The nominal growth rate assured in the budget for the next year is at 12.5 per cent. Adjusted to 6 per cent inflation rate which it expects, the real growth would be 6.5 per cent. Currently, inflation is at 5.5 per cent. Much depends on oil prices and various other imponderable factors. There is no alternative but to stimulate savings rate. The consumption spree, which the government itself is encouraging, would further aggravate the situation. By all accounts, the growth assured is a mirage. The 6 per cent growth that the government is presently talking about is a decline, and this too is manipulated because of buoyancy shown by the services sector.

CONTROVERSIAL ASPECTS

The most controversial aspect of the budget is perhaps the inclusion of issues totally unrelated to the budget exercise. Section 5(B) of the Industrial Disputes Act 1947 is sought to be amended to the workers’ detriment. As per this provision, industrial units employing less than 1000 workers need not seek the government’s permission to lay-off or retrench their workers. In over 90 per cent of the industries, employees number less than 1000. Even big industries, by division and by sub-contracting, have reduced their workforce to the level of less than 1000 workers.

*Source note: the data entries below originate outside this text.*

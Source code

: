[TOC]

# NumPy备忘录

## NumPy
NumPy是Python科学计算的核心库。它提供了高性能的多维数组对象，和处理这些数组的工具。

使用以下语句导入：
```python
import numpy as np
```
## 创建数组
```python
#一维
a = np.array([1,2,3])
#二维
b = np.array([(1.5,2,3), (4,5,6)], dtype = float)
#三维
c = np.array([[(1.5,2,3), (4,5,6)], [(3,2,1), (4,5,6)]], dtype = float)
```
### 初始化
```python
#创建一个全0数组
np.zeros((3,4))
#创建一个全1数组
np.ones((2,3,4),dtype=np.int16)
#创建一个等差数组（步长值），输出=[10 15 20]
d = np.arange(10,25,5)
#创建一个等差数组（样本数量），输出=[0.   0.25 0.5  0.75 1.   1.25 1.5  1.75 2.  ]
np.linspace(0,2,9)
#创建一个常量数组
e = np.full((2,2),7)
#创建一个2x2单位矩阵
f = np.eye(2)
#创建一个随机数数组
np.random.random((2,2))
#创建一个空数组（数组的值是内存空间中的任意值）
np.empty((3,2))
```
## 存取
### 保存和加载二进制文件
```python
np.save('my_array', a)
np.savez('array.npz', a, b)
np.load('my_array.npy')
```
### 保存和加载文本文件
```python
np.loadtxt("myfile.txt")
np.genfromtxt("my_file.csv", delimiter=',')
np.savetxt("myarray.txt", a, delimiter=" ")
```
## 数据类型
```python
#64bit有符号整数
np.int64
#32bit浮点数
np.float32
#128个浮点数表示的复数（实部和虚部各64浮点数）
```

Apart from this, the Indian Contract Labour Act is sought to be amended in a way to provide that even jobs of a regular nature may be done on contract basis. This is against the present law that provides that contract labour doing jobs of regular nature would have to be made permanent.

Such measures are totally unrelated to the budgetary exercise and infringe on other ministerial responsibilities. The philosophy of ‘hire and fire’ will thus permeate the entire industrial atmosphere. If such measures are implemented, job security will be a thing of the past.

The budget also provides for reduction of 2 per cent of the workforce in the government every year --- for five years. Nowhere in the budget there is a mention of employment generation. In other words, the government is planning for retrenchments, lay-offs and more unemployment. It is a naked attack on the working class and ordinary people. What is despicable is that the government is doing all this even as it has appointed a National Commission on Labour (NLC) in controversial circumstances and even before the NLC recommendations are available. It is clear that it has surrendered itself to the employers’ pressure and is in a great hurry to please its imperialist masters.

All these aspects taken together, the budget exercise is a laboriously skewed attempt. It is everything except setting the economic imbalances right. It is a blatant attempt to speed up the process of further depriving the poor and enriching the rich. This assault on the people must be stopped at all costs. The people must be organised in a big way. It is imperative for safeguarding the interests of the people and the country.

(N M Sundaram is general secretary of the All India Insurance Employees Association.)